Morphlux: Transforming Torus Fabrics for Efficient Multi-tenant ML
Abhishek Vijaya Kumar, Eric Ding, Arjun Devraj, Darius Bunandar, Rachee Singh
TL;DR
This work tackles the core problem that torus-based ML fabrics, while efficient for large-scale training, underperform for multi-tenant inference and fine-tuning workloads due to bandwidth under-utilization, compute fragmentation, and large fault blast radii. Morphlux proposes a server-scale programmable photonic fabric that redirects accelerator egress bandwidth and reconfigures intra-server topology to maintain torus-like contention-free communication while enabling arbitrary tenant slices. The authors develop MorphMgr with a fragmented-slice ILP allocator, in-place fault tolerance via SRG-aware spare XPUs, and a hardware control plane to realize optical circuits; they validate these ideas with an end-to-end hardware prototype and a large-scale TPU-cluster simulator. Key results include up to $66\%$ bandwidth gains, up to $70\%$ fragmentation reduction, $1.72\times$ end-to-end training throughput improvement, and $\sim1\,\text{s}$ fault-recovery latency, demonstrating practical multi-tenant ML acceleration at server scale with optical programmability.
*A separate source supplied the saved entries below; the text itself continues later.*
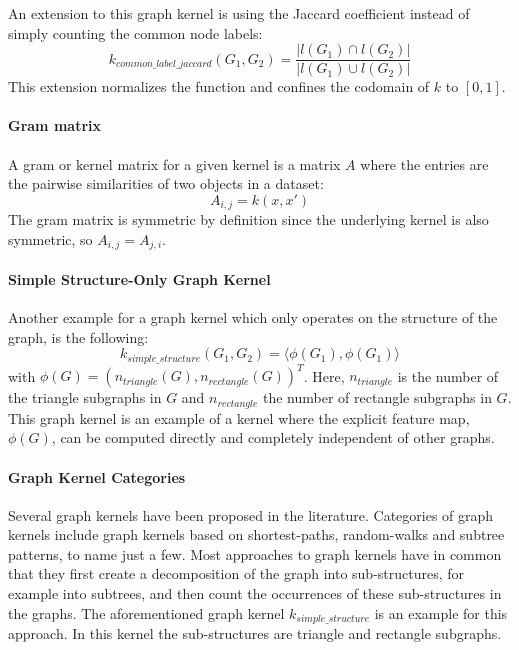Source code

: An extension to this graph kernel is using the Jaccard coefficient instead of simply counting the common node labels:
\begin{equation*}
k_{common\_label\_jaccard}(G_1, G_2) = \frac{| l(G_1) \cap l(G_2) |}{| l(G_1) \cup l(G_2) |}
\end{equation*}
This extension normalizes the function and confines the codomain of $k$ to $[0, 1]$.

\paragraph{Gram matrix}
A gram or kernel matrix for a given kernel is a matrix $A$ where the entries are the pairwise similarities of two objects in a dataset:
\begin{equation*}
    A_{i,j} = k(x, x')
\end{equation*}
The gram matrix is symmetric by definition since the underlying kernel is also symmetric, so $A_{i,j} = A_{j, i}$.

\paragraph{Simple Structure-Only Graph Kernel}
Another example for a graph kernel which only operates on the structure of the graph, is the following:
\begin{equation*}
k_{simple\_structure}(G_1, G_2) = \langle \phi(G_1), \phi(G_1) \rangle
\end{equation*}
with $\phi(G) = (n_{triangle}(G), n_{rectangle}(G))^T$. Here, $n_{triangle}$ is the number of the triangle subgraphs in $G$ and $n_{rectangle}$ the number of rectangle subgraphs in $G$.
This graph kernel is an example of a kernel where the explicit feature map, $\phi(G)$, can be computed directly and completely independent of other graphs.


\paragraph{Graph Kernel Categories}
Several graph kernels have been proposed in the literature.
Categories of graph kernels include graph kernels based on shortest-paths, random-walks and subtree patterns, to name just a few.
Most approaches to graph kernels have in common that they first create a decomposition of the graph into sub-structures, for example into subtrees, and then count the occurrences of these sub-structures in the graphs. The aforementioned graph kernel $k_{simple\_structure}$ is an example for this approach. In this kernel the sub-structures are triangle and rectangle subgraphs.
The work highlights the potential of server-scale photonics to complement torus fabrics and deliver robust, scalable performance for diverse ML workloads, with open-source artifacts enabling further exploration.
Abstract
We develop Morphlux, a server-scale programmable photonic fabric to interconnect accelerators within servers. We show that augmenting state-of-the-art torus-based ML data-centers with Morphlux can improve the bandwidth of tenant compute allocations by up to 66%, reduce compute fragmentation by up to 70%, and minimize the blast radius of chip failures. We develop a novel end-to-end hardware prototype of Morphlux to demonstrate these performance benefits which translate to 1.72X improvement in training throughput of ML models. By rapidly programming the server-scale fabric in our hardware testbed, Morphlux can replace a failed accelerator chip with a healthy one in 1.2 seconds.